Est-il nécessaire qu’une politique fiscale spécifique à l’endroit des classes moyennes et entrepreneuriales, plus particulièrement les dirigeants de TPE et de PME, soit mise en place ? Cela, loin de résoudre les problèmes, va les accentuer ! Ne l’oublions pas, la plupart de ces entreprises sont familiales.

Quatrième point : les exportations.

Gardons toujours à l’esprit que l’industrie représente 80 % de nos exportations.

Voilà dix ans, la France comptait 130 000 entreprises exportatrices ; elles ne sont plus que 117 000 aujourd'hui.

Quant aux PMI exportatrices, en 2005, on en dénombrait 100 000 en France, contre 219 244 en Allemagne. En 2009, nous n’en comptions plus que 91 000, contre 241 446 en Allemagne. En d’autres termes, nous avons assisté une diminution de 9 % en France et à une progression de plus de 10 % en Allemagne. Il conviendrait de savoir quelles sont les raisons d’une telle évolution.

Au moment où le marché mondial s’accroît, la France doit poursuivre la montée en qualité de ses produits. Cette stratégie est un facteur de différenciation très important ; j’en veux pour preuve le succès de nos marques à l’exportation dans certaines catégories de produits : vins et spiritueux, produits laitiers, produits à forte valeur ajoutée.

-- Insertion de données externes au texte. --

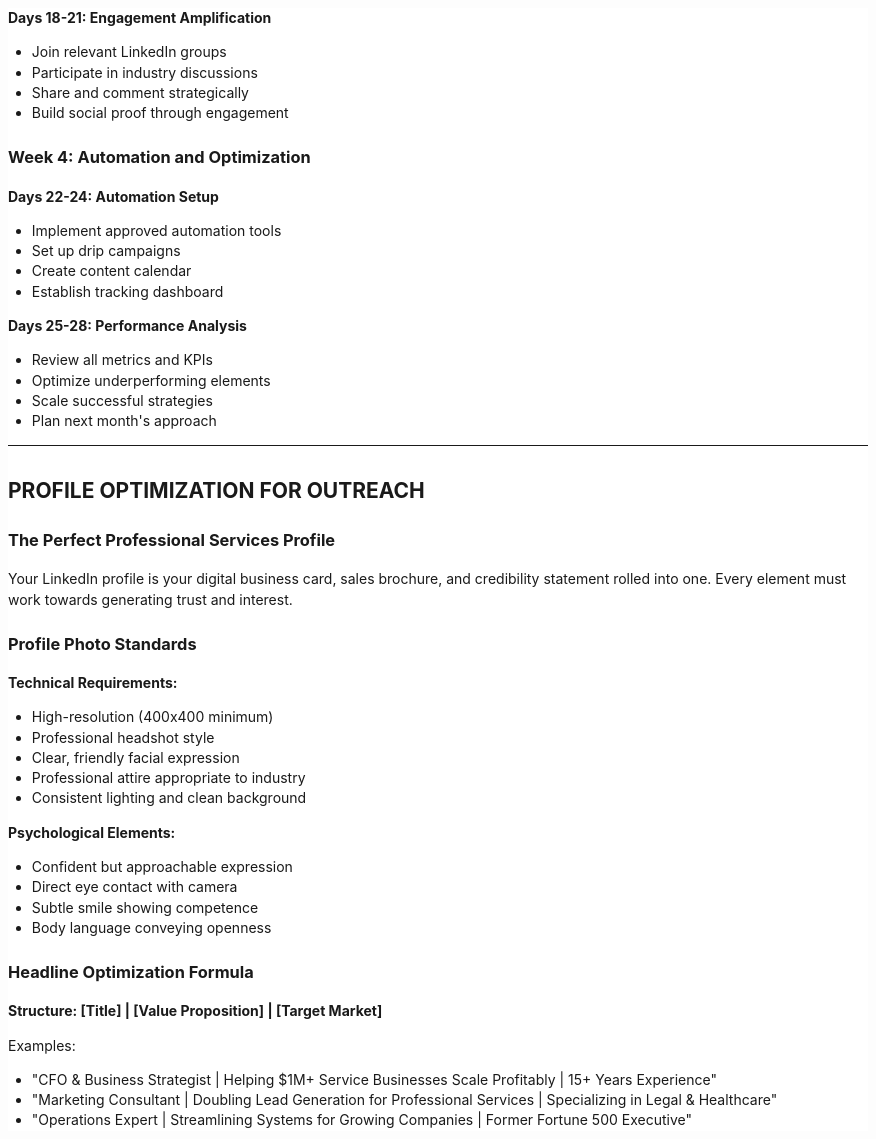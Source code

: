 **Days 18-21: Engagement Amplification**
- Join relevant LinkedIn groups
- Participate in industry discussions
- Share and comment strategically
- Build social proof through engagement

### Week 4: Automation and Optimization

**Days 22-24: Automation Setup**
- Implement approved automation tools
- Set up drip campaigns
- Create content calendar
- Establish tracking dashboard

**Days 25-28: Performance Analysis**
- Review all metrics and KPIs
- Optimize underperforming elements
- Scale successful strategies
- Plan next month's approach

---

## PROFILE OPTIMIZATION FOR OUTREACH

### The Perfect Professional Services Profile

Your LinkedIn profile is your digital business card, sales brochure, and credibility statement rolled into one. Every element must work towards generating trust and interest.

### Profile Photo Standards

**Technical Requirements:**
- High-resolution (400x400 minimum)
- Professional headshot style
- Clear, friendly facial expression
- Professional attire appropriate to industry
- Consistent lighting and clean background

**Psychological Elements:**
- Confident but approachable expression
- Direct eye contact with camera
- Subtle smile showing competence
- Body language conveying openness

### Headline Optimization Formula

**Structure: [Title] | [Value Proposition] | [Target Market]**

Examples:
- "CFO & Business Strategist | Helping $1M+ Service Businesses Scale Profitably | 15+ Years Experience"
- "Marketing Consultant | Doubling Lead Generation for Professional Services | Specializing in Legal & Healthcare"
- "Operations Expert | Streamlining Systems for Growing Companies | Former Fortune 500 Executive"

Les chiffres récents permettent d’affirmer que l’Europe reste une zone de prédilection pour 91 % des entreprises françaises présentes à l’export. Dans le secteur industriel, elles sont même 97 % à exporter en Europe. Cette situation est favorisée par la proximité et par l’existence d’une zone de monnaie unique.

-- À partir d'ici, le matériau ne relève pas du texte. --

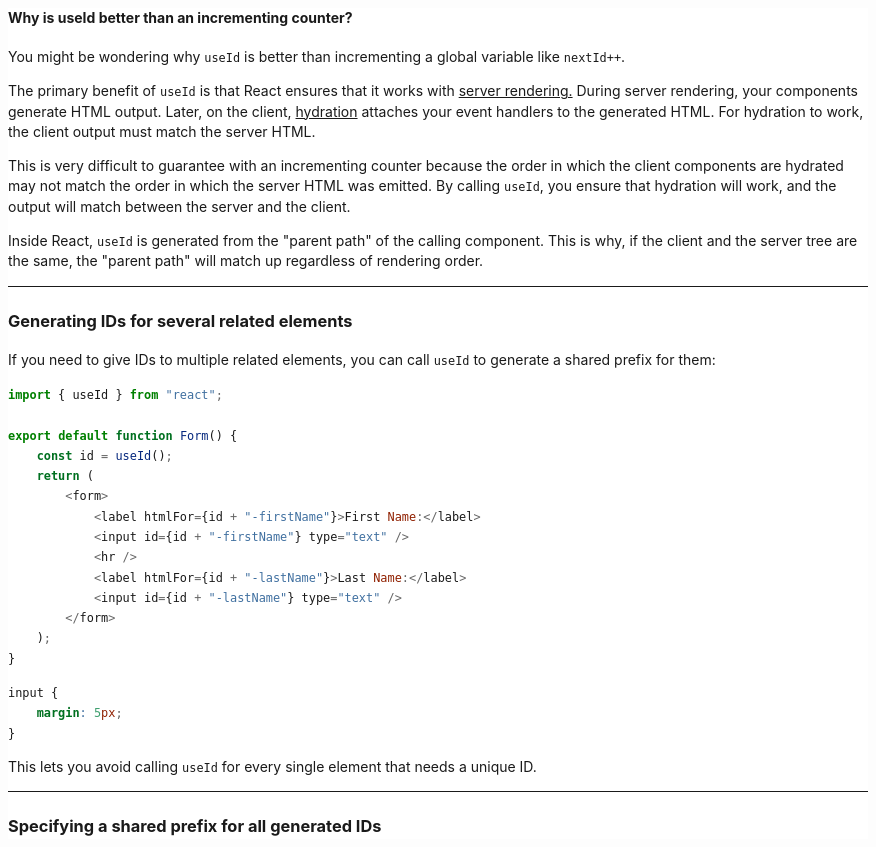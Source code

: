 #### Why is useId better than an incrementing counter?

You might be wondering why `useId` is better than incrementing a global variable like `nextId++`.

The primary benefit of `useId` is that React ensures that it works with [server rendering.](/reference/react-dom/server) During server rendering, your components generate HTML output. Later, on the client, [hydration](/reference/react-dom/client/hydrateRoot) attaches your event handlers to the generated HTML. For hydration to work, the client output must match the server HTML.

This is very difficult to guarantee with an incrementing counter because the order in which the client components are hydrated may not match the order in which the server HTML was emitted. By calling `useId`, you ensure that hydration will work, and the output will match between the server and the client.

Inside React, `useId` is generated from the "parent path" of the calling component. This is why, if the client and the server tree are the same, the "parent path" will match up regardless of rendering order.

</DeepDive>

---

### Generating IDs for several related elements

If you need to give IDs to multiple related elements, you can call `useId` to generate a shared prefix for them:

```js
import { useId } from "react";

export default function Form() {
	const id = useId();
	return (
		<form>
			<label htmlFor={id + "-firstName"}>First Name:</label>
			<input id={id + "-firstName"} type="text" />
			<hr />
			<label htmlFor={id + "-lastName"}>Last Name:</label>
			<input id={id + "-lastName"} type="text" />
		</form>
	);
}
```

```css
input {
	margin: 5px;
}
```

This lets you avoid calling `useId` for every single element that needs a unique ID.

---

### Specifying a shared prefix for all generated IDs
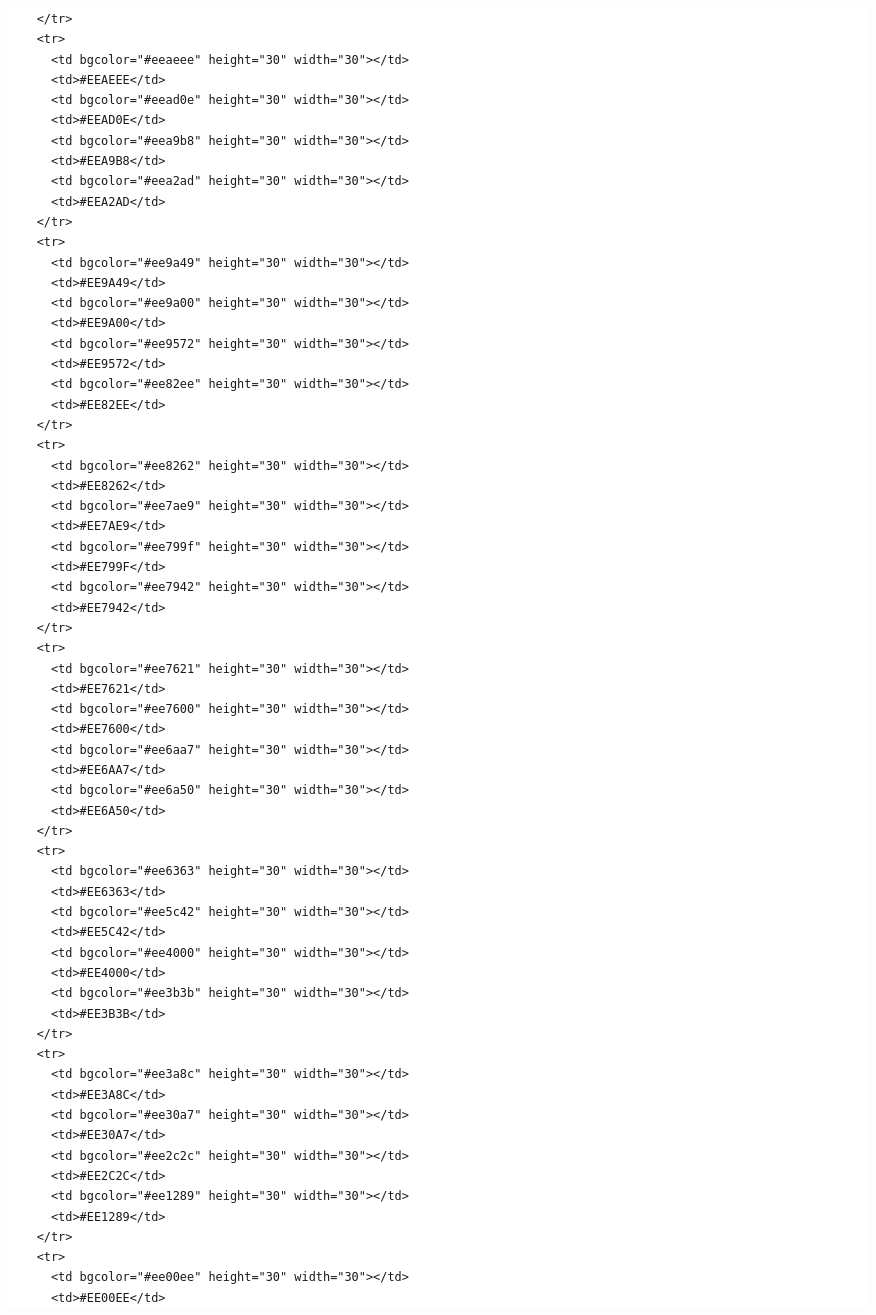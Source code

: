         </tr>
        <tr>
          <td bgcolor="#eeaeee" height="30" width="30"></td>
          <td>#EEAEEE</td>
          <td bgcolor="#eead0e" height="30" width="30"></td>
          <td>#EEAD0E</td>
          <td bgcolor="#eea9b8" height="30" width="30"></td>
          <td>#EEA9B8</td>
          <td bgcolor="#eea2ad" height="30" width="30"></td>
          <td>#EEA2AD</td>
        </tr>
        <tr>
          <td bgcolor="#ee9a49" height="30" width="30"></td>
          <td>#EE9A49</td>
          <td bgcolor="#ee9a00" height="30" width="30"></td>
          <td>#EE9A00</td>
          <td bgcolor="#ee9572" height="30" width="30"></td>
          <td>#EE9572</td>
          <td bgcolor="#ee82ee" height="30" width="30"></td>
          <td>#EE82EE</td>
        </tr>
        <tr>
          <td bgcolor="#ee8262" height="30" width="30"></td>
          <td>#EE8262</td>
          <td bgcolor="#ee7ae9" height="30" width="30"></td>
          <td>#EE7AE9</td>
          <td bgcolor="#ee799f" height="30" width="30"></td>
          <td>#EE799F</td>
          <td bgcolor="#ee7942" height="30" width="30"></td>
          <td>#EE7942</td>
        </tr>
        <tr>
          <td bgcolor="#ee7621" height="30" width="30"></td>
          <td>#EE7621</td>
          <td bgcolor="#ee7600" height="30" width="30"></td>
          <td>#EE7600</td>
          <td bgcolor="#ee6aa7" height="30" width="30"></td>
          <td>#EE6AA7</td>
          <td bgcolor="#ee6a50" height="30" width="30"></td>
          <td>#EE6A50</td>
        </tr>
        <tr>
          <td bgcolor="#ee6363" height="30" width="30"></td>
          <td>#EE6363</td>
          <td bgcolor="#ee5c42" height="30" width="30"></td>
          <td>#EE5C42</td>
          <td bgcolor="#ee4000" height="30" width="30"></td>
          <td>#EE4000</td>
          <td bgcolor="#ee3b3b" height="30" width="30"></td>
          <td>#EE3B3B</td>
        </tr>
        <tr>
          <td bgcolor="#ee3a8c" height="30" width="30"></td>
          <td>#EE3A8C</td>
          <td bgcolor="#ee30a7" height="30" width="30"></td>
          <td>#EE30A7</td>
          <td bgcolor="#ee2c2c" height="30" width="30"></td>
          <td>#EE2C2C</td>
          <td bgcolor="#ee1289" height="30" width="30"></td>
          <td>#EE1289</td>
        </tr>
        <tr>
          <td bgcolor="#ee00ee" height="30" width="30"></td>
          <td>#EE00EE</td>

Reste qu’il nous faut apporter des solutions aux problèmes qui se posent. En particulier, nous devons rendre la fiscalité plus incitative et mieux répondre aux besoins de financement des entreprises exportatrices, que ce soit par des prêts directs ou par des garanties.

À cet égard, monsieur le ministre, je m’interroge sur les raisons pour lesquelles la COFACE diminue actuellement les montants d’engagement. Ce problème est grave et je vous demande de l’examiner de près. Aujourd’hui, la COFACE finance très peu les entreprises du secteur agroalimentaire, notamment celles qui exportent vers l’Espagne.